Last month, I ran a user study to test the effectiveness of Truth Goggles (a credibility layer/B.S. detector for the Internet). The tool attempts to remind users when it's important to think more carefully. If you're curious, you can check out the demo page.
Now that the study has officially concluded, the numbers have been crunched, and the thesis has been submitted, I want to share what I learned from the resulting data and feedback.
I'll warn you upfront: All conclusions drawn here should be taken with a grain of salt. The participants were not a random sample of the Internet, and as such, the results don't reflect the general population.

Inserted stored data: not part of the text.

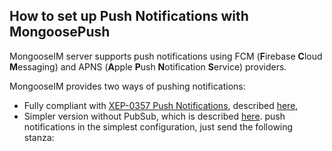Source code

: ## How to set up Push Notifications with MongoosePush

<TODO MongoosePush2 is cool>

MongooseIM server supports push notifications using FCM (**F**irebase **C**loud **M**essaging)
and APNS (**A**pple **P**ush **N**otification **S**ervice) providers.

MongooseIM provides two ways of pushing notifications:

  * Fully compliant with [XEP-0357 Push Notifications][XEP-0357], described [here](Push-notifications-pubsub.md),
  * Simpler version without PubSub, which is described [here](Push-notifications-without-pubsub.md).
  push notifications in the simplest configuration, just send the following stanza:

[XEP-0357]: https://xmpp.org/extensions/xep-0357.html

I think they are quite exciting nevertheless!
There are many ways that a tool like Truth Goggles could be considered successful. A bare minimum is that users should prefer it to the non-augmented consumption experience (you know, the kind you have normally). Another measure of success might reflect the number of claims that users explored when the tool was enabled, or maybe the quality of that exploration.
These questions are interesting, but they all require different study designs. Here is what I considered when putting the study together.
- Did people use Truth Goggles? It is difficult to accurately measure the use of a tool when working with a "captive" audience (i.e., study participants). Truth Goggles does not yet contain enough facts to be regularly useful in the real world, so the study had to simulate a reading experience and present articles with known fact-checked claims, so this question wasn't explored too deeply.
- Did people enjoy using Truth Goggles? This study was run online, so the only way to get direct feedback was by asking users directly. I also gave participants a chance to choose to enable or disable Truth Goggles for the final few articles after the tool has been completely exposed to them. Presumably, if they hated the interface they would have disabled it.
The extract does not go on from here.